A Mother Who Lost Her Daughter to Mental Illness
"Mourning is not a door that closes with tears,
but a window that must be opened every day"
A Record of Survival, Not Just of Loss
"That day, you left for the place you had longed for. I was left behind in a world without you. (Omitted) We could not ask each other anything. Every word lost its voice, circling in our throats before disappearing. Instead, we beat each other's backs and wailed like animals. My stomach hurt so much it felt like it would burst. A pain like labor. On the day I lost you, that pain returned once again."
Courage to Let You Go tells the story of a mother who lost her seventeen-year-old daughter to mental illness. Unlike the words widow, widower, or orphan, there is no term for this kind of loss; parents who lose a child are left without even a name. The author does not write to organize her pain, but to survive within it. This book is a record of those unbearably sorrowful and anguished days.
On average, 36.1 people end their own lives each day in Korea. With a suicide rate of 28.3 per 100,000 people, Korea ranks first among OECD countries. However, these numbers cannot fully capture the stories of those left behind. The death of one person can completely upend the lives of as few as six or as many as twenty people. Research also shows that the suicide rate among those bereaved by suicide is twenty times higher than that of the general population.
Courage to Let You Go does not follow the typical narrative of overcoming grief among suicide survivors, but instead shows how to coexist with loss. The author writes, "Mourning is not a door that closes with tears, but a window that must be opened every day," and she chooses, day by day, to resent a little less and to live a little more. She connects with others who have experienced the same pain, resumes her studies that had come to a halt, and slowly rebuilds the time that had collapsed. For the author, writing is both healing and action. Though sorrow does not disappear, the underlying faith in a faint light within the darkness permeates her words.

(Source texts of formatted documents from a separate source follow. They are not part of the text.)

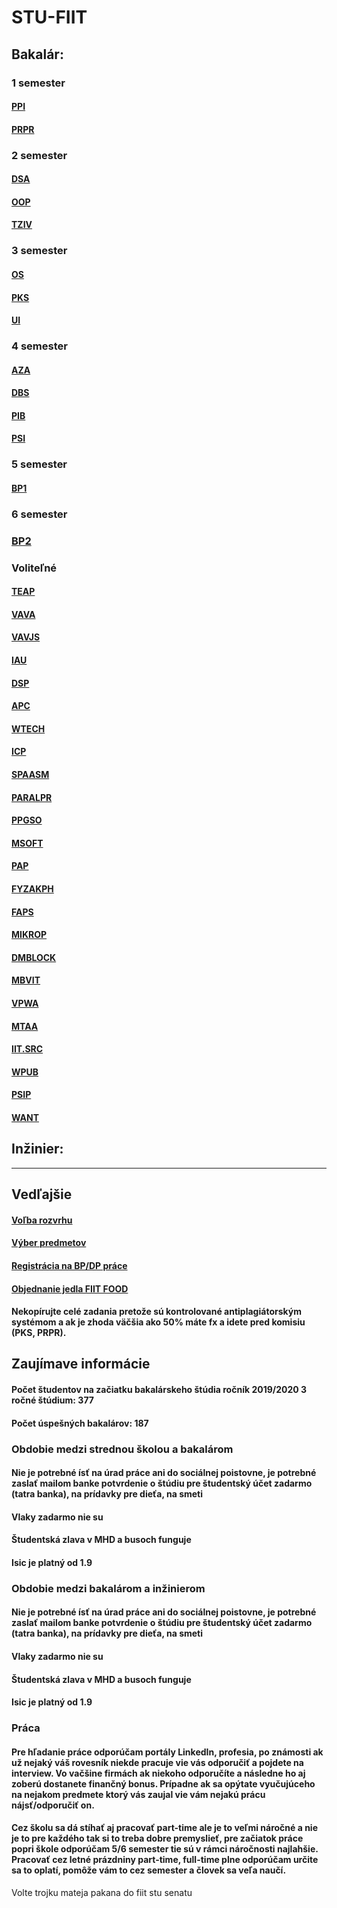 # STU-FIIT

## Bakalár: 

### 1 semester

#### [PPI](Princípy%20počítačového%20inžinierstva)
#### [PRPR](Procedurálne%20programovanie)

### 2 semester

#### [DSA](Datové%20štruktúry%20a%20algoritmy)
#### [OOP](Objektovo-orientované%20programovanie)
#### [TZIV](Teoretické%20základy%20informatických%20vied)

### 3 semester

#### [OS](Operačné%20systémy)
#### [PKS](Počítačové%20a%20komunikačné%20siete)
#### [UI](Umelá%20inteligencia)

### 4 semester

#### [AZA](Analýza%20a%20zložitosť%20algoritmov)
#### [DBS](Databázové%20systémy)
#### [PIB](Princípy%20informačnej%20bezpečnosti)
#### [PSI](Princípy%20softvérového%20inžinierstva)

### 5 semester

#### [BP1](Bakalársky%20projekt%20I)

### 6 semester

### [BP2](Bakalárska%20práca)

### Voliteľné

#### [TEAP](Tvorba%20efektivnych%20algoritmov%20a%20programov)
#### [VAVA](Vývoj%20aplikácií%20s%20viacvrstvovou%20architektúrou)
#### [VAVJS](Vývoj%20aplikácií%20s%20viacvrstvovou%20architektúrou)
#### [IAU](Inteligentná%20analýza%20údajov)
#### [DSP](Programovanie%20pre%20dátovú%20vedu)
#### [APC](Aplikačné%20programovanie%20v%20C++)
#### [WTECH](Základy%20webových%20technológií)
#### [ICP](Interakcia%20človeka%20s%20počítačom)
#### [SPAASM](Systémové%20programovanie%20a%20asemblery)
#### [PARALPR](Paralelné%20Programovanie)
#### [PPGSO](Princípy%20počítačovej%20grafiky%20a%20spracovania%20obrazu)
#### [MSOFT](Modelovanie%20softvéru)
#### [PAP](Projektovanie%20aplikácií%20počítačov)
#### [FYZAKPH](Fyzikálne%20základy%20počítačových%20hier)
#### [FAPS](Forenzná%20analýza%20počítačových%20systémov)
#### [MIKROP](Mikropočítače)
#### [DMBLOCK](Digitálne%20meny%20a%20Blockchain)
#### [MBVIT](Manažment%20bezpečnosti%20v%20informačných%20technológiách)
#### [VPWA](Vývoj%20progresívnych%20webových%20aplikácií)
#### [MTAA](Mobilné%20technológie%20a%20aplikácie)
#### [IIT.SRC](Študentská%20vedecká%20konferencia%20zameraná%20na%20informatiku%20a%20informačné%20technológie)
#### [WPUB](Webové%20publikovanie)
#### [PSIP](Prepínanie%20a%20smerovanie%20v%20IP%20sieťach)
#### [WANT](WAN%20technológie)

## Inžinier:

---

## Vedľajšie

#### [Voľba rozvrhu](Voľba%20rozvrhu.pdf)
#### [Výber predmetov](Výber%20predmetov.pdf)
#### [Registrácia na BP/DP práce](Voľba%20BP-DP.pdf)
#### [Objednanie jedla FIIT FOOD](FIIT%20FOOD.pdf)

#### Nekopírujte celé zadania pretože sú kontrolované antiplagiátorským systémom a ak je zhoda väčšia ako 50% máte fx a idete pred komisiu (PKS, PRPR).

## Zaujímave informácie

#### Počet študentov na začiatku bakalárskeho štúdia ročník 2019/2020 3 ročné štúdium: 377
#### Počet úspešných bakalárov: 187

### Obdobie medzi strednou školou a bakalárom
#### Nie je potrebné ísť na úrad práce ani do sociálnej poistovne, je potrebné zaslať mailom banke potvrdenie o štúdiu pre študentský účet zadarmo (tatra banka), na prídavky pre dieťa, na smeti
#### Vlaky zadarmo nie su
#### Študentská zlava v MHD a busoch funguje
#### Isic je platný od 1.9

### Obdobie medzi bakalárom a inžinierom
#### Nie je potrebné ísť na úrad práce ani do sociálnej poistovne, je potrebné zaslať mailom banke potvrdenie o štúdiu pre študentský účet zadarmo (tatra banka), na prídavky pre dieťa, na smeti
#### Vlaky zadarmo nie su
#### Študentská zlava v MHD a busoch funguje
#### Isic je platný od 1.9

### Práca 
#### Pre hľadanie práce odporúčam portály LinkedIn, profesia, po známosti ak už nejaký váš rovesník niekde pracuje vie vás odporučiť a pojdete na interview. Vo vačšine firmách ak niekoho odporučíte a následne ho aj zoberú dostanete finančný bonus. Prípadne ak sa opýtate vyučujúceho na nejakom predmete ktorý vás zaujal vie vám nejakú prácu nájsť/odporučiť on.
#### Cez školu sa dá stíhať aj pracovať part-time ale je to veľmi náročné a nie je to pre každého tak si to treba dobre premyslieť, pre začiatok práce popri škole odporúčam 5/6 semester tie sú v rámci náročnosti najlahšie. Pracovať cez letné prázdniny part-time, full-time plne odporúčam určite sa to oplatí, pomôže vám to cez semester a človek sa veľa naučí.

Volte trojku mateja pakana do fiit stu senatu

The author's confession reaches beyond despair to address society as a whole. The question is not "Why didn't we know?" but "Why is it a structure that makes us unable to see?" The reality of waiting months for a psychiatric appointment, waiting rooms filled with children in school uniforms, and the voices of parents saying, "I never thought my child would do that," all reveal the true face of our society. She says: Even when raised with love, a child may still leave. Perhaps that is true. The author painfully reminds us that youth suicide is not just a family tragedy, but a structural failure of society as a whole.
The author shifts her gaze from the past to the present. More than 100,000 children under the age of ten have received psychiatric treatment, and the youth suicide rate continues to reach record highs every year. "For the children of this land, life was a survival game where being pushed out meant their very existence was denied." Perhaps this sentence is both a desperate plea and an appeal. She urges us not to dismiss the suffering of children as a personal issue and to acknowledge that neither adults nor society were prepared to reach out to them when needed.
The author asks, "If we must cover happiness in order to erase pain, what then can fill our lives?" She remembers the seventeen years of raising her daughter as "a time like a gift." What remains in the place of loss is not regret, but love. "Time ultimately takes all lives to their end. At that end, emptiness awaits, but love continues beyond it."
Courage to Let You Go, both a record of despair and a social question, exposes the silence and prejudice imposed on those bereaved by suicide.
Living while carrying loss is a sorrow that can never truly be resolved. To all who must go on living after losing a loved one, the author says: "Grief does not end. But love continues beyond it. And that love is our courage to live."
Courage to Let You Go is the story of one mother, but also the story of our entire society. It shows that one person's pain can become our own, and that some pain can lead to even greater love. This book contains a voice that only those who have endured can produce-language that blooms at the edge of loss. And that voice, even today, holds on desperately to someone's life.